- Aim of the task -
Write out every entry in full. Leave nothing out.

**** Material for this task

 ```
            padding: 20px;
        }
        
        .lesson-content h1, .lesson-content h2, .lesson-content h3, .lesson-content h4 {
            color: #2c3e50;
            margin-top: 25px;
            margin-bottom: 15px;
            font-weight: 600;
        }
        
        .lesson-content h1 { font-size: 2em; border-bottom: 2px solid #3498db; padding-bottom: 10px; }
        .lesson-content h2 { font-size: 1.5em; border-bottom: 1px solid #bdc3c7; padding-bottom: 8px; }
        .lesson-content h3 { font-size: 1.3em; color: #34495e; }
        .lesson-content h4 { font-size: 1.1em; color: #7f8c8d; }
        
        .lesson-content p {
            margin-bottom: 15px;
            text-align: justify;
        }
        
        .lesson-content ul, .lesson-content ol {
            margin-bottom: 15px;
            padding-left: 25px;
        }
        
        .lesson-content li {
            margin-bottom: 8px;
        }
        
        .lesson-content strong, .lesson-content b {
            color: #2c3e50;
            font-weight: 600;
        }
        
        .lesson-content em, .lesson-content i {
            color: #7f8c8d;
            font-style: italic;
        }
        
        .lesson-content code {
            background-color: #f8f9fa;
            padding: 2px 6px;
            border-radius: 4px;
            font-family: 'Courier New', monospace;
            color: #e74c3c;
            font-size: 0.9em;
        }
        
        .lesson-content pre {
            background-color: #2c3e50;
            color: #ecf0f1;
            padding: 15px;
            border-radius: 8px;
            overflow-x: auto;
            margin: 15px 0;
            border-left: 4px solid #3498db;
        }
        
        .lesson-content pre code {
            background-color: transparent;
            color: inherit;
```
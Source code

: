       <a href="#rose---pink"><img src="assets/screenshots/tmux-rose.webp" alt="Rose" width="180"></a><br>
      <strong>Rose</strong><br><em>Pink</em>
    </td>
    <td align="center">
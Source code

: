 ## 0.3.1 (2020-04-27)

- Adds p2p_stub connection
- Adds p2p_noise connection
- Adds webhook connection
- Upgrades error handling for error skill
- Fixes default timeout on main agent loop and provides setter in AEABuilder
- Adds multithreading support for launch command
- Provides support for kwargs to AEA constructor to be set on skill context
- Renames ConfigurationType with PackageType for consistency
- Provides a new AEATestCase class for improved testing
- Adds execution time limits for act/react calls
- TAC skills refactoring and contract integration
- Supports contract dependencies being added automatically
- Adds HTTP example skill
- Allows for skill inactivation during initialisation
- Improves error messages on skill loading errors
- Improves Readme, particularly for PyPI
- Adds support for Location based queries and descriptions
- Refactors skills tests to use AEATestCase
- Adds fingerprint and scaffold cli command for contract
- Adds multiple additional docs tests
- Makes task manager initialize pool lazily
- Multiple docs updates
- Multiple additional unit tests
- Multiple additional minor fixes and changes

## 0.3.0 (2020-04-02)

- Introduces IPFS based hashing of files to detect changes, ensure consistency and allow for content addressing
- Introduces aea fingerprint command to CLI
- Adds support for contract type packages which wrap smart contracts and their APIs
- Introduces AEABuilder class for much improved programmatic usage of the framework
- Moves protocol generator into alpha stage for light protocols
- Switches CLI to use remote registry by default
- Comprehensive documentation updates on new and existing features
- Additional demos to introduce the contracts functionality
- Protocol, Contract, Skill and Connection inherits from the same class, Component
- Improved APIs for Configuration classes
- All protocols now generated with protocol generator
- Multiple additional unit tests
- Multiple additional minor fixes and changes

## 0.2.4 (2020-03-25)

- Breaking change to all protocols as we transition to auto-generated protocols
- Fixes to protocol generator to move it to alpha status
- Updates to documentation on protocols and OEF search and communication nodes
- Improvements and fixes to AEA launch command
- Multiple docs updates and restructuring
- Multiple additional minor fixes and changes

********

- Exercise solution -
 ```
            padding: 20px;
        }
        
        .lesson-content h1, .lesson-content h2, .lesson-content h3, .lesson-content h4 {
            color: #2c3e50;
            margin-top: 25px;
            margin-bottom: 15px;
            font-weight: 600;
        }
        
        .lesson-content h1 { font-size: 2em; border-bottom: 2px solid #3498db; padding-bottom: 10px; }
        .lesson-content h2 { font-size: 1.5em; border-bottom: 1px solid #bdc3c7; padding-bottom: 8px; }
        .lesson-content h3 { font-size: 1.3em; color: #34495e; }
        .lesson-content h4 { font-size: 1.1em; color: #7f8c8d; }
        
        .lesson-content p {
            margin-bottom: 15px;
            text-align: justify;
        }
        
        .lesson-content ul, .lesson-content ol {
            margin-bottom: 15px;
            padding-left: 25px;
        }
        
        .lesson-content li {
            margin-bottom: 8px;
        }
        
        .lesson-content strong, .lesson-content b {
            color: #2c3e50;
            font-weight: 600;
        }
        
        .lesson-content em, .lesson-content i {
            color: #7f8c8d;
            font-style: italic;
        }
        
        .lesson-content code {
            background-color: #f8f9fa;
            padding: 2px 6px;
            border-radius: 4px;
            font-family: 'Courier New', monospace;
            color: #e74c3c;
            font-size: 0.9em;
        }
        
        .lesson-content pre {
            background-color: #2c3e50;
            color: #ecf0f1;
            padding: 15px;
            border-radius: 8px;
            overflow-x: auto;
            margin: 15px 0;
            border-left: 4px solid #3498db;
        }
        
        .lesson-content pre code {
            background-color: transparent;
            color: inherit;
```
Source code

:       <a href="#rose---pink"><img src="assets/screenshots/tmux-rose.webp" alt="Rose" width="180"></a><br>
      <strong>Rose</strong><br><em>Pink</em>
    </td>
    <td align="center">
Source code

: ## 0.3.1 (2020-04-27)

- Adds p2p_stub connection
- Adds p2p_noise connection
- Adds webhook connection
- Upgrades error handling for error skill
- Fixes default timeout on main agent loop and provides setter in AEABuilder
- Adds multithreading support for launch command
- Provides support for kwargs to AEA constructor to be set on skill context
- Renames ConfigurationType with PackageType for consistency
- Provides a new AEATestCase class for improved testing
- Adds execution time limits for act/react calls
- TAC skills refactoring and contract integration
- Supports contract dependencies being added automatically
- Adds HTTP example skill
- Allows for skill inactivation during initialisation
- Improves error messages on skill loading errors
- Improves Readme, particularly for PyPI
- Adds support for Location based queries and descriptions
- Refactors skills tests to use AEATestCase
- Adds fingerprint and scaffold cli command for contract
- Adds multiple additional docs tests
- Makes task manager initialize pool lazily
- Multiple docs updates
- Multiple additional unit tests
- Multiple additional minor fixes and changes

## 0.3.0 (2020-04-02)

- Introduces IPFS based hashing of files to detect changes, ensure consistency and allow for content addressing
- Introduces aea fingerprint command to CLI
- Adds support for contract type packages which wrap smart contracts and their APIs
- Introduces AEABuilder class for much improved programmatic usage of the framework
- Moves protocol generator into alpha stage for light protocols
- Switches CLI to use remote registry by default
- Comprehensive documentation updates on new and existing features
- Additional demos to introduce the contracts functionality
- Protocol, Contract, Skill and Connection inherits from the same class, Component
- Improved APIs for Configuration classes
- All protocols now generated with protocol generator
- Multiple additional unit tests
- Multiple additional minor fixes and changes

## 0.2.4 (2020-03-25)

- Breaking change to all protocols as we transition to auto-generated protocols
- Fixes to protocol generator to move it to alpha status
- Updates to documentation on protocols and OEF search and communication nodes
- Improvements and fixes to AEA launch command
- Multiple docs updates and restructuring
- Multiple additional minor fixes and changes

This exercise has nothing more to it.